Gedanken zum 1. Mai  -  Gewerkschaften und Globalisierung

Uwe Müller, 1.Mai 2006      

Liest man das diesjährige 1.Mai-Motto des DGB, so überkommt einen ein komisches Gefühl. Was soll das denn heißen: „Deine Würde ist unser Maß“? Was soll dieses leere Gerede von „Würde“ oder von einer Politik „die dem Gemeinwohl verpflichtet ist“? Es klingt wie das Wort zum Sonntag. Fromme Wünsche und leere Phrasen. Man sollte diese in der Kirche lassen, am 1. Mai jedenfalls haben sie nichts zu suchen.

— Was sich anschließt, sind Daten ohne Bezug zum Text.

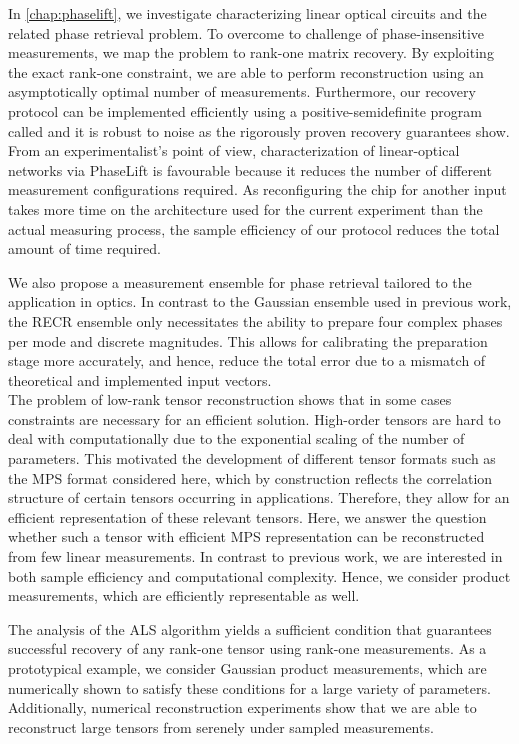 In \cref{chap:phaselift}, we investigate characterizing linear optical circuits and the related phase retrieval problem.
To overcome to challenge of phase-insensitive measurements, we map the problem to rank-one matrix recovery.
By exploiting the exact rank-one constraint, we are able to perform reconstruction using an asymptotically optimal number of measurements.
Furthermore, our recovery protocol can be implemented efficiently using a positive-semidefinite program called  and it is robust to noise as the rigorously proven recovery guarantees show.
From an experimentalist's point of view, characterization of linear-optical networks via PhaseLift is favourable because it reduces the number of different measurement configurations required.
As reconfiguring the chip for another input takes more time on the architecture used for the current experiment than the actual measuring process, the sample efficiency of our protocol reduces the total amount of time required.

We also propose a measurement ensemble for phase retrieval tailored to the application in optics.
In contrast to the Gaussian ensemble used in previous work, the RECR ensemble only necessitates the ability to prepare four complex phases per mode and discrete magnitudes.
This allows for calibrating the preparation stage more accurately, and hence, reduce the total error due to a mismatch of theoretical and implemented input vectors.\\



The problem of low-rank tensor reconstruction shows that in some cases constraints are necessary for an efficient solution.
High-order tensors are hard to deal with computationally due to the exponential scaling of the number of parameters.
This motivated the development of different tensor formats such as the MPS format considered here, which by construction reflects the correlation structure of certain tensors occurring in applications.
Therefore, they allow for an efficient representation of these relevant tensors.
Here, we answer the question whether such a tensor with efficient MPS representation can be reconstructed from few linear measurements.
In contrast to previous work, we are interested in both sample efficiency and computational complexity.
Hence, we consider product measurements, which are efficiently representable as well.

The analysis of the ALS algorithm yields a sufficient condition that guarantees successful recovery of any rank-one tensor using rank-one measurements.
As a prototypical example, we consider Gaussian product measurements, which are numerically shown to satisfy these conditions for a large variety of parameters.
Additionally, numerical reconstruction experiments show that we are able to reconstruct large tensors from serenely under sampled measurements.


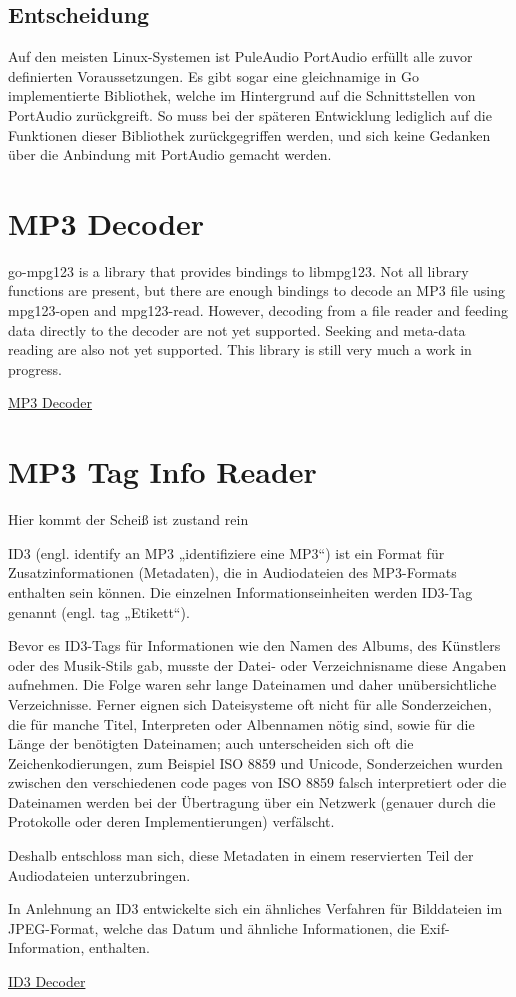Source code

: \subsection{Entscheidung}
Auf den meisten Linux-Systemen ist PuleAudio
PortAudio erfüllt alle zuvor definierten Voraussetzungen. Es gibt sogar eine
gleichnamige in Go implementierte Bibliothek, welche im Hintergrund auf die
Schnittstellen von PortAudio zurückgreift. So muss bei der späteren Entwicklung
lediglich auf die Funktionen dieser Bibliothek zurückgegriffen werden, und sich
keine Gedanken über die Anbindung mit PortAudio gemacht werden. 

\section{MP3 Decoder}
go-mpg123 is a library that provides bindings to libmpg123.
Not all library functions are present, but there are enough bindings to decode an MP3 file using mpg123-open and mpg123-read. However, decoding from a file reader and feeding data directly to the decoder are not yet supported. Seeking and meta-data reading are also not yet supported.
This library is still very much a work in progress.

\href{https://github.com/bobertlo/go-mpg123}{MP3 Decoder}

\section{MP3 Tag Info Reader}
Hier kommt der Scheiß ist zustand rein

ID3 (engl. identify an MP3 „identifiziere eine MP3“) ist ein Format für Zusatzinformationen (Metadaten), die in Audiodateien des MP3-Formats enthalten sein können. Die einzelnen Informationseinheiten werden ID3-Tag genannt (engl. tag „Etikett“).

Bevor es ID3-Tags für Informationen wie den Namen des Albums, des Künstlers oder des Musik-Stils gab, musste der Datei- oder Verzeichnisname diese Angaben aufnehmen. Die Folge waren sehr lange Dateinamen und daher unübersichtliche Verzeichnisse. Ferner eignen sich Dateisysteme oft nicht für alle Sonderzeichen, die für manche Titel, Interpreten oder Albennamen nötig sind, sowie für die Länge der benötigten Dateinamen; auch unterscheiden sich oft die Zeichenkodierungen, zum Beispiel ISO 8859 und Unicode, Sonderzeichen wurden zwischen den verschiedenen code pages von ISO 8859 falsch interpretiert oder die Dateinamen werden bei der Übertragung über ein Netzwerk (genauer durch die Protokolle oder deren Implementierungen) verfälscht.

Deshalb entschloss man sich, diese Metadaten in einem reservierten Teil der Audiodateien unterzubringen.

In Anlehnung an ID3 entwickelte sich ein ähnliches Verfahren für Bilddateien im JPEG-Format, welche das Datum und ähnliche Informationen, die Exif-Information, enthalten.

\href{https://github.com/mikkyang/id3-go}{ID3 Decoder}
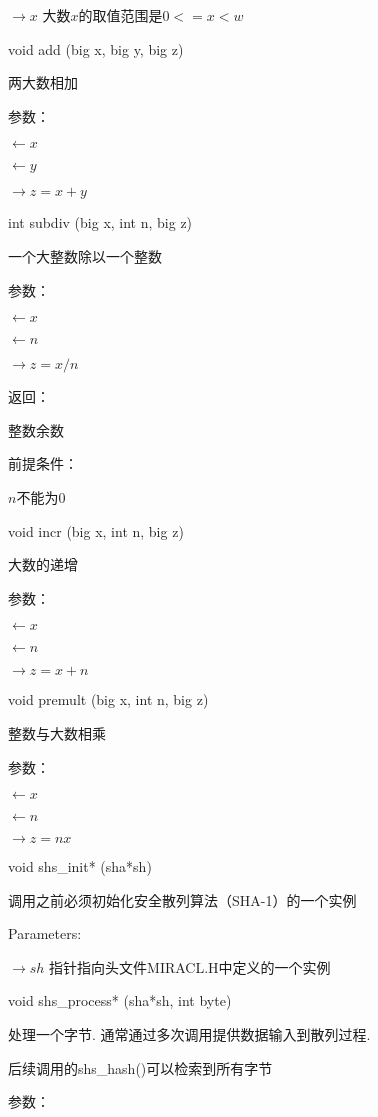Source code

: $\rightarrow x$ 大数$x$的取值范围是$0<=x<w$



void add (big x, big y, big z)

两大数相加

参数：

$\leftarrow x$

$\leftarrow y$

$\rightarrow z =x+y$



int subdiv (big x, int n, big z)

一个大整数除以一个整数

参数：

$\leftarrow x$

$\leftarrow n$

$\rightarrow z =x/n$

返回：

整数余数

前提条件：

$n$不能为0



void incr (big x, int n, big z)

大数的递增

参数：

$\leftarrow x$

$\leftarrow n$

$\rightarrow z =x+n$



void premult (big x, int n, big z)

整数与大数相乘

参数：

$\leftarrow x$

$\leftarrow n$

$\rightarrow z =nx$



void shs\_init* (sha*sh)

调用之前必须初始化安全散列算法（SHA-1）的一个实例

Parameters:

$\rightarrow sh$ 指针指向头文件MIRACL.H中定义的一个实例



void shs\_process* (sha*sh, int byte)

处理一个字节. 通常通过多次调用提供数据输入到散列过程\cite{一些不需要安全通道代理签名的分析与改进}.

后续调用的shs\_hash()可以检索到所有字节

参数：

Statt fromme Wünsche – den Tatsachen ins Auge sehen

Jeder Gewerkschafter vor Ort, jeder Kollege im Betrieb ist tagtäglich mit dem Druck und der Erpressung des Kapitals und der kapitalistischen Konkurrenz konfrontiert. Und dabei geht es nicht um „Würde“. Da geht es um ganz handfeste Dinge. „Ihr seid zu teuer! Das Werk in Tschechien produziert zehnmal billiger, das in China gar 30 mal! Wenn ihr nicht endlich nachgebt und unbezahlte Arbeit leistet und Lohneinbußen hinnehmt, dann müssen wir entlassen. Oder gar verlagern und dicht machen.“ Das ist Realität in vielen Betrieben hierzulande. Und es sind keine leeren Drohungen. Natürlich blöffen die Kapitalisten oft auch, und nutzen die Angst vor der Arbeitslosigkeit gnadenlos aus, um die Profite zu erhöhen. Aber es spiegelt auch die internationale Konkurrenz, auch der Löhne, wider. Bei allem wachsenden Unmut, der Erpressung auf betrieblicher Ebene wird aus Angst um den Arbeitsplatz nachgegeben. Die Arbeitszeit wird unentgeltlich erhöht, das Urlaubs- und Weihnachtsgeldgeld gestrichen, der Lohn gekürzt. Was sollen einzelne und isolierte Belegschaften auch machen? Sie sind dieser Erpressung letztlich hilflos ausgeliefert.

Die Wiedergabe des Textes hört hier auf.